● **Input records**
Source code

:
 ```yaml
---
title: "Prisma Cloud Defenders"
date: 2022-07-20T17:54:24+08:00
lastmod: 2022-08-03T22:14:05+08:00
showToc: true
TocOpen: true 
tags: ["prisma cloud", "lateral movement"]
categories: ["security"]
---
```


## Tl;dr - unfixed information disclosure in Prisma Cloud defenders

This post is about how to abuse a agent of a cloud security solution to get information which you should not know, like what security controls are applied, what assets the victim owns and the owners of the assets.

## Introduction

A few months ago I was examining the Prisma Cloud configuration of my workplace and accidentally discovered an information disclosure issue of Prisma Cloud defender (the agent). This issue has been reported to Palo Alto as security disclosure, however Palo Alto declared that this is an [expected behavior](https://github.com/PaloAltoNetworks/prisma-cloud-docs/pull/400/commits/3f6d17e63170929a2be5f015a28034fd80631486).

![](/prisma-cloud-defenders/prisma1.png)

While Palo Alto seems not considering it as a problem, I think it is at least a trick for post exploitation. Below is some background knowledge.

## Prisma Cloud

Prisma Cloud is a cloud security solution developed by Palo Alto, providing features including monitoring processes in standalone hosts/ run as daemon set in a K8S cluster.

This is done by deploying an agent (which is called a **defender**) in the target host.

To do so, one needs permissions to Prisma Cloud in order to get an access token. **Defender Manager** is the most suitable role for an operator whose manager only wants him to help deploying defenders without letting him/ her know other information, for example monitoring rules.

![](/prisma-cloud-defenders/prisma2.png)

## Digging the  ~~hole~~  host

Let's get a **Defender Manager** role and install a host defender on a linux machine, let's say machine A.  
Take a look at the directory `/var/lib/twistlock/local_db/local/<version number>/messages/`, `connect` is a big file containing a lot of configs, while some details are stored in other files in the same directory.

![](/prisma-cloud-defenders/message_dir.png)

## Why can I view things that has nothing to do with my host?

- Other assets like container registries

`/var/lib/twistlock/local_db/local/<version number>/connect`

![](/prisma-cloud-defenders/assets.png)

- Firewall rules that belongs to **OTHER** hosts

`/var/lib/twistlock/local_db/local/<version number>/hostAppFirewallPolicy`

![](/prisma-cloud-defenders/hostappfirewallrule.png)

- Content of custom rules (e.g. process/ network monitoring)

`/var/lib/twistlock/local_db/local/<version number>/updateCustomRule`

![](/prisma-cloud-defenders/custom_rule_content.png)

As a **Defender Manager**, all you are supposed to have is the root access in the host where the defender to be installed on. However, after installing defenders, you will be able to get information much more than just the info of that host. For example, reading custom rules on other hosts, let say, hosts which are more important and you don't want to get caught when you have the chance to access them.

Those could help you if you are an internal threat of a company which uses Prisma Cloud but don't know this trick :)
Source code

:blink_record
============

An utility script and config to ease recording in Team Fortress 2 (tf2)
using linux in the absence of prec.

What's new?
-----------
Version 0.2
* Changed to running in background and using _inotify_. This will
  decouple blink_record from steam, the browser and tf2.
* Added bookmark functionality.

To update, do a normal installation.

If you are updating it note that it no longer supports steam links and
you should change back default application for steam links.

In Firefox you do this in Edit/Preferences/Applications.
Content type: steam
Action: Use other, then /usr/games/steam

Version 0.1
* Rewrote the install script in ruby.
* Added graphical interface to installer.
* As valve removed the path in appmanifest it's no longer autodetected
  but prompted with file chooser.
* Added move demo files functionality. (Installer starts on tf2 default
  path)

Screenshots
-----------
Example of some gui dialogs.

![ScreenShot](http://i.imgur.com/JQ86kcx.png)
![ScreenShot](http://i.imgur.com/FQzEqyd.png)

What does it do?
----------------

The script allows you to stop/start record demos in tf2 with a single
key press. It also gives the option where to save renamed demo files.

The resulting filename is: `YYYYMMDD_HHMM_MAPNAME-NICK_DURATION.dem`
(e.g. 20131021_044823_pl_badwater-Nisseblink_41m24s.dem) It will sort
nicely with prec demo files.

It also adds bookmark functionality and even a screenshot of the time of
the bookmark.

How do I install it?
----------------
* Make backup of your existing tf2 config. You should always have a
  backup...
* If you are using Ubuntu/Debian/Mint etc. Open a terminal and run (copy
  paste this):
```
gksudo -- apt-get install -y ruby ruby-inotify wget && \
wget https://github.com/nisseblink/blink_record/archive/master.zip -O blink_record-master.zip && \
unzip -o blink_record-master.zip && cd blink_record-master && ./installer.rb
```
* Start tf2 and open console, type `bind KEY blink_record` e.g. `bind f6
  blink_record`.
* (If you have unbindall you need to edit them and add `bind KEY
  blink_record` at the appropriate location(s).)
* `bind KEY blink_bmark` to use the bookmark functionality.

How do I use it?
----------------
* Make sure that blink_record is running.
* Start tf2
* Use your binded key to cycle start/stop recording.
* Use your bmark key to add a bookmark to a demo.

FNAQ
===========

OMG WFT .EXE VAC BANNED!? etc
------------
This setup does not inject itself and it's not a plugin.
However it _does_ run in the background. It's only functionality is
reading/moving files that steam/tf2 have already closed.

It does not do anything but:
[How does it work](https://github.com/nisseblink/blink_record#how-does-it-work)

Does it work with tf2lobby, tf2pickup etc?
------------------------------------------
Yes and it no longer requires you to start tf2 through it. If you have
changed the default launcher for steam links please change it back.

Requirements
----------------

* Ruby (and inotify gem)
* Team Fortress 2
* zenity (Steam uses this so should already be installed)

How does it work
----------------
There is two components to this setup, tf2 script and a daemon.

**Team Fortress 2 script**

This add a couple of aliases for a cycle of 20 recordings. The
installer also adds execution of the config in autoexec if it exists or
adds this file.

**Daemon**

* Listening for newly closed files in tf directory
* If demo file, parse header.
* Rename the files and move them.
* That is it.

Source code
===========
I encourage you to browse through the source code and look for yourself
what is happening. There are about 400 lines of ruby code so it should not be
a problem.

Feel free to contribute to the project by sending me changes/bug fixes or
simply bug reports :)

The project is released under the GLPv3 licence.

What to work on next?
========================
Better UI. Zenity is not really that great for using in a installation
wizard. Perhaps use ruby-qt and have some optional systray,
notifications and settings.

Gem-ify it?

● **Requirement**
The lines to return are those in the records above that hold the word "Added".

● **Exercise result**
* Added bookmark functionality.
* Added graphical interface to installer.
* Added move demo files functionality. (Installer starts on tf2 default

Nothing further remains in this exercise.